> **Description of the task**:
Note each line in the data holding the string "belongs" and report it.

> **Given records**:
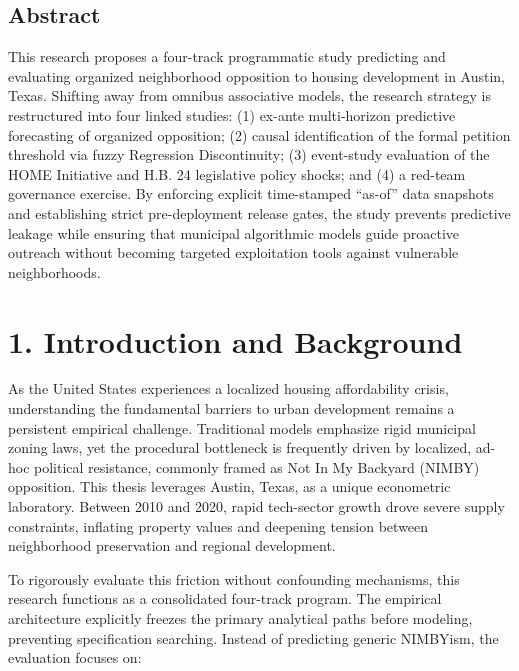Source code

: \subsection*{Abstract}
This research proposes a four-track programmatic study predicting and evaluating organized neighborhood opposition to housing development in Austin, Texas. Shifting away from omnibus associative models, the research strategy is restructured into four linked studies: (1) ex-ante multi-horizon predictive forecasting of organized opposition; (2) causal identification of the formal petition threshold via fuzzy Regression Discontinuity; (3) event-study evaluation of the HOME Initiative and H.B. 24 legislative policy shocks; and (4) a red-team governance exercise. By enforcing explicit time-stamped ``as-of'' data snapshots and establishing strict pre-deployment release gates, the study prevents predictive leakage while ensuring that municipal algorithmic models guide proactive outreach without becoming targeted exploitation tools against vulnerable neighborhoods.

\section*{1. Introduction and Background}
As the United States experiences a localized housing affordability crisis, understanding the fundamental barriers to urban development remains a persistent empirical challenge. Traditional models emphasize rigid municipal zoning laws, yet the procedural bottleneck is frequently driven by localized, ad-hoc political resistance, commonly framed as Not In My Backyard (NIMBY) opposition. This thesis leverages Austin, Texas, as a unique econometric laboratory. Between 2010 and 2020, rapid tech-sector growth drove severe supply constraints, inflating property values and deepening tension between neighborhood preservation and regional development.

To rigorously evaluate this friction without confounding mechanisms, this research functions as a consolidated four-track program. The empirical architecture explicitly freezes the primary analytical paths before modeling, preventing specification searching. Instead of predicting generic NIMBYism, the evaluation focuses on:

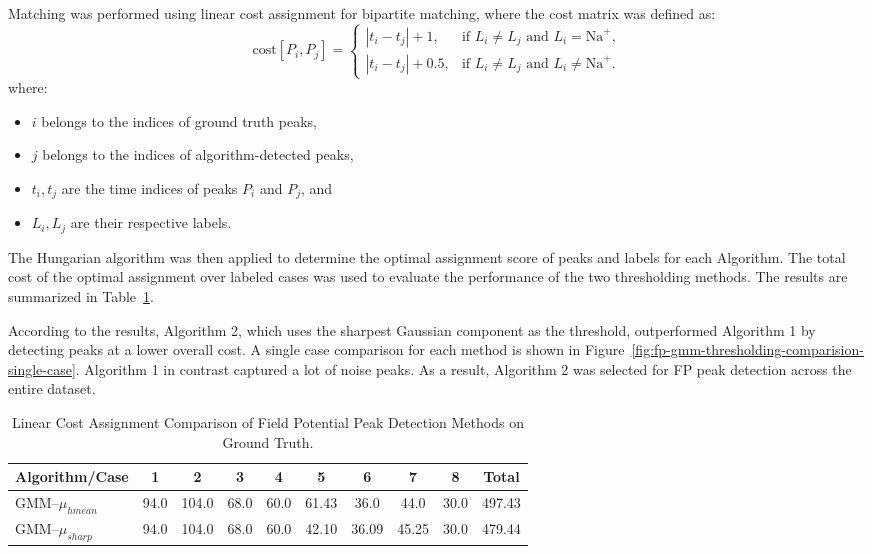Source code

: \documentclass{report}
\begin{document}
            Matching was performed using linear cost assignment for bipartite matching, where the cost matrix was defined as:
            \[
            \text{cost}[P_i, P_j] =
            \begin{cases} 
                |t_i - t_j| + 1, & \text{if } L_i \neq L_j \text{ and } L_i = \text{Na}^+,\\
                |t_i - t_j| + 0.5, & \text{if } L_i \neq L_j \text{ and } L_i \neq \text{Na}^+.
            \end{cases}
            \]
            where:
            \begin{itemize}
                \item \(i\) belongs to the indices of ground truth peaks,
                \item \(j\) belongs to the indices of algorithm-detected peaks,
                \item \(t_i, t_j\) are the time indices of peaks \(P_i\) and \(P_j\), and
                \item \(L_i, L_j\) are their respective labels.
            \end{itemize}
            
            The Hungarian algorithm \cite{HungarianAlgorithmWiki} was then applied to determine the optimal assignment score of peaks and labels for each Algorithm. The total cost of the optimal assignment over labeled cases was used to evaluate the performance of the two thresholding methods. The results are summarized in Table~\ref{tab:selected_peak_cases}.
            
            According to the results, Algorithm 2, which uses the sharpest Gaussian component as the threshold, outperformed Algorithm 1 by detecting peaks at a lower overall cost. A single case comparison for each method is shown in Figure~\ref{fig:fp-gmm-thresholding-comparision-single-case}. Algorithm 1 in contrast captured a lot of noise peaks. As a result, Algorithm 2 was selected for FP peak detection across the entire dataset.



            \begin{table}[H]
                \centering
                \caption{Linear Cost Assignment Comparison of Field Potential Peak Detection Methods on Ground Truth.}
                \label{tab:selected_peak_cases}
                \renewcommand{\arraystretch}{1.2} %
                \begin{tabular}{p{3cm} *{8}{c} c}
                    \toprule
                    \textbf{Algorithm/Case} & \textbf{1} & \textbf{2} & \textbf{3} & \textbf{4} & \textbf{5} & \textbf{6} & \textbf{7} & \textbf{8} & \textbf{Total} \\
                    \midrule
                    GMM--$\mu_{hmean}$ & 94.0 & 104.0 & 68.0 & 60.0 & 61.43 & 36.0 & 44.0 & 30.0 & 497.43 \\
                    GMM--$\mu_{sharp}$ & 94.0 & 104.0 & 68.0 & 60.0 & 42.10 & 36.09 & 45.25 & 30.0 & 479.44 \\
                    \bottomrule
                \end{tabular}
            \end{table}
            
\end{document}
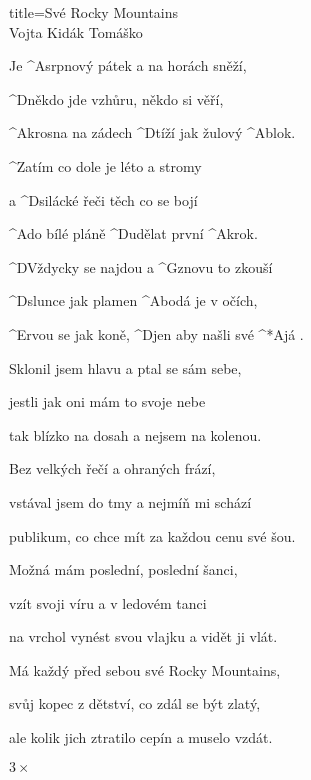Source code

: \begin{song}{title=\predtitle\centering Své Rocky Mountains \\\large Vojta Kidák Tomáško  \vspace*{-0.3cm}}  %
\begin{centerjustified}

\sloka 
	Je ^{A\z}srpnový pátek a na horách sněží,

	^{D\z}někdo jde vzhůru, někdo si věří,
	
	^{A\z}krosna na zádech ^{D}tíží jak žulový ^{A\z}blok.
	
	^{\phantom{.}}Zatím co dole je léto a stromy
	
	a ^{D\z}silácké řeči těch co se bojí
	
	^{A}do bílé pláně ^{D\z}udělat první ^{A\z}krok.

	^{D\z}Vždycky se najdou a ^{G\z}znovu to zkouší
	
	^{D\z}slunce jak plamen ^{A\z}bodá je v očích,
	
	^{E\z}rvou se jak koně, ^{D}jen aby našli své ^*{A}já .

\sloka	
	Sklonil jsem hlavu a ptal se sám sebe,
	
	jestli jak oni mám to svoje nebe
	
	tak blízko na dosah a nejsem na kolenou.
	
	Bez velkých řečí a ohraných frází,
	
	vstával jsem do tmy a nejmíň mi schází
	
	publikum, co chce mít za každou cenu své šou.


\sloka
	Možná mám poslední, poslední šanci,
	
	vzít svoji víru a v ledovém tanci
	
	na vrchol vynést svou vlajku a vidět ji vlát.
	
	Má každý před sebou své Rocky Mountains,
	
	svůj kopec z dětství, co zdál se být zlatý,
	
	ale kolik jich ztratilo cepín a muselo vzdát. 

 $3\times$

\end{centerjustified}

\centering
{}

\setcounter{Slokočet}{0}
\end{song}
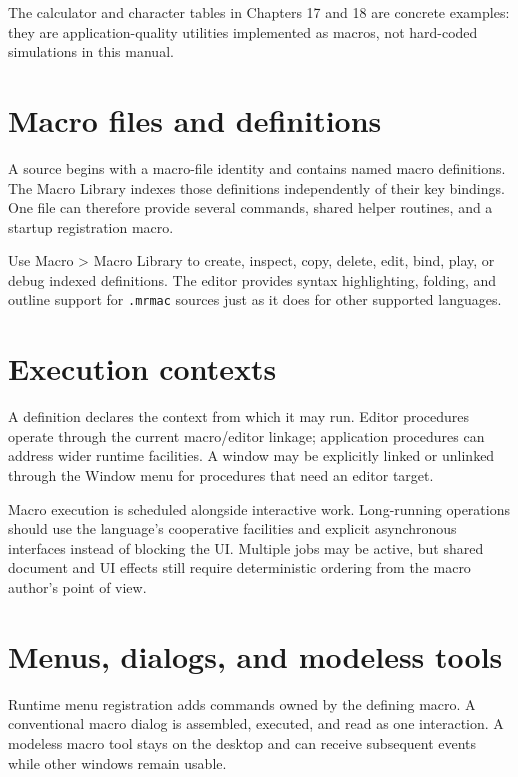 \documentclass[a4paper,10pt,twoside,openany]{book}
\makeatletter
\newcommand{\menu}[1]{\textsf{#1}\index{#1@\textsf{#1}}}
\makeatother
\begin{document}
The calculator and character tables in Chapters 17 and 18 are concrete
examples: they are application-quality utilities implemented as macros, not
hard-coded simulations in this manual.

\section{Macro files and definitions}

A source begins with a macro-file identity and contains named macro
definitions. The Macro Library indexes those definitions independently of
their key bindings. One file can therefore provide several commands, shared
helper routines, and a startup registration macro.

Use \menu{Macro > Macro Library} to create, inspect, copy, delete, edit, bind,
play, or debug indexed definitions. The editor provides syntax highlighting,
folding, and outline support for \texttt{.mrmac} sources just as it does for
other supported languages.

\section{Execution contexts}

A definition declares the context from which it may run. Editor procedures
operate through the current macro/editor linkage; application procedures can
address wider runtime facilities. A window may be explicitly linked or
unlinked through the Window menu for procedures that need an editor target.

Macro execution is scheduled alongside interactive work. Long-running
operations should use the language's cooperative facilities and explicit
asynchronous interfaces instead of blocking the UI. Multiple jobs may be
active, but shared document and UI effects still require deterministic
ordering from the macro author's point of view.

\section{Menus, dialogs, and modeless tools}

Runtime menu registration adds commands owned by the defining macro. A
conventional macro dialog is assembled, executed, and read as one interaction.
A modeless macro tool stays on the desktop and can receive subsequent events
while other windows remain usable.
\end{document}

> **Response below**:
                \item \(i\) belongs to the indices of ground truth peaks,
                \item \(j\) belongs to the indices of algorithm-detected peaks,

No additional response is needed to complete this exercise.